Anthony Trollope: Autobiography of Anthony Trollope

12. CHAPTER XII - ON NOVELS AND THE ART OF WRITING THEM (continued)

I think that many have done so; so many that we English novelists may boast as a class that has been the general result of our own work. Looking back to the past generation, I may say with certainty that such was the operation of the novels of Miss Edgeworth, Miss Austen, and Walter Scott. Coming down to my own times, I find such to have been the teaching of Thackeray, of Dickens, and of George Eliot. Speaking, as I shall speak to any who may read these words, with that absence of self-personality which the dead may claim, I will boast that such has been the result of my own writing.

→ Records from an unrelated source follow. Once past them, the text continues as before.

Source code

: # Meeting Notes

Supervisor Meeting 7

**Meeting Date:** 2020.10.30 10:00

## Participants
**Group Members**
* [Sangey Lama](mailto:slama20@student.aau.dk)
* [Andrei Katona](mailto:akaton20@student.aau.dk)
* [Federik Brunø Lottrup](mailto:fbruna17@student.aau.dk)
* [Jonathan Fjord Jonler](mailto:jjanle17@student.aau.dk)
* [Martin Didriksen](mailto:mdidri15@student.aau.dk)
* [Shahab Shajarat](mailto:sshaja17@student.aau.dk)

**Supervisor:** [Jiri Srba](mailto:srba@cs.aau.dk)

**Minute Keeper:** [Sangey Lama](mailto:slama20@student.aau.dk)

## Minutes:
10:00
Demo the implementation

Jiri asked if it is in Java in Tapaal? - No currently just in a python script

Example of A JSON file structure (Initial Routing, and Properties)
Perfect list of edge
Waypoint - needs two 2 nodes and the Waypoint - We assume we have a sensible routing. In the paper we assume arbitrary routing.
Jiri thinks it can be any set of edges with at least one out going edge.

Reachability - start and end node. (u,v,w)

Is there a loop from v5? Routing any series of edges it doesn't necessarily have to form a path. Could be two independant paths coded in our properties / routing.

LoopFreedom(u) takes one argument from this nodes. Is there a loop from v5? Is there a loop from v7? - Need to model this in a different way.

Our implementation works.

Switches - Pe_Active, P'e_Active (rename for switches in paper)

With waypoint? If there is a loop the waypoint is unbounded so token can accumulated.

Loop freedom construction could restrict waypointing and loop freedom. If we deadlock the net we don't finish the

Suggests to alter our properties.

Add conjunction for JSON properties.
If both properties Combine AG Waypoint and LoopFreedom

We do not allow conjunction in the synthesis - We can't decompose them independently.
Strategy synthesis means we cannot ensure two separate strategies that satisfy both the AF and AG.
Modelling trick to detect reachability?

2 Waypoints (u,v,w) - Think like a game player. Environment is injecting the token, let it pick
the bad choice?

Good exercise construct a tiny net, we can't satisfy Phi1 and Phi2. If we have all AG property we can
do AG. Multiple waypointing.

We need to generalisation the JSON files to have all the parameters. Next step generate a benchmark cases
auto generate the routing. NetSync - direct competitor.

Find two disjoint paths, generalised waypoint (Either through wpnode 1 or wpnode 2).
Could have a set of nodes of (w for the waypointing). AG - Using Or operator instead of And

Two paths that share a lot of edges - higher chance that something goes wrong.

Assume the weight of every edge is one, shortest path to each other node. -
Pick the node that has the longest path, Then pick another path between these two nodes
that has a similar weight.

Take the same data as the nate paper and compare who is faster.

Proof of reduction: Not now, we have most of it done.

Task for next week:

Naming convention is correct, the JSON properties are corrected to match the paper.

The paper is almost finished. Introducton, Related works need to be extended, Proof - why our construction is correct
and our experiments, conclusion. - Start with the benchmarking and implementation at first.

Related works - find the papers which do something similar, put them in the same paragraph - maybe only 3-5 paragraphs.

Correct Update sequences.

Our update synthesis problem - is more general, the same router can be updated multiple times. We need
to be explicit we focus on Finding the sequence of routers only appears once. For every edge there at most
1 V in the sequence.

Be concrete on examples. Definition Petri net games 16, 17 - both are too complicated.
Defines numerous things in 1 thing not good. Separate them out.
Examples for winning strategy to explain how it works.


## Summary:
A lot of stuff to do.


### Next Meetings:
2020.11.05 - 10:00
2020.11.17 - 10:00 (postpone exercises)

Can any one by search through the works of the six great English novelists I have named, find a scene, a passage, or a word that would teach a girl to be immodest, or a man to be dishonest? When men in their pages have been described as dishonest and women as immodest, have they not ever been punished? It is not for the novelist to say, baldly and simply: "Because you lied here, or were heartless there, because you Lydia Bennet forgot the lessons of your honest home, or you Earl Leicester were false through your ambition, or you Beatrix loved too well the glitter of the world, therefore you shall be scourged with scourges either in this world or in the next;" but it is for him to show, as he carries on his tale, that his Lydia, or his Leicester, or his Beatrix, will be dishonoured in the estimation of all readers by his or her vices. Let a woman be drawn clever, beautiful, attractive,--so as to make men love her, and women almost envy her,--and let her be made also heartless, unfeminine, and ambitious of evil grandeur, as was Beatrix, what a danger is there not in such a character! To the novelist who shall handle it, what peril of doing harm! But if at last it have been so handled that every girl who reads of Beatrix shall say: "Oh! not like that;--let me not be like that!" and that every youth shall say: "Let me not have such a one as that to press my bosom, anything rather than that!"--then will not the novelist have preached his sermon as perhaps no clergyman can preach it?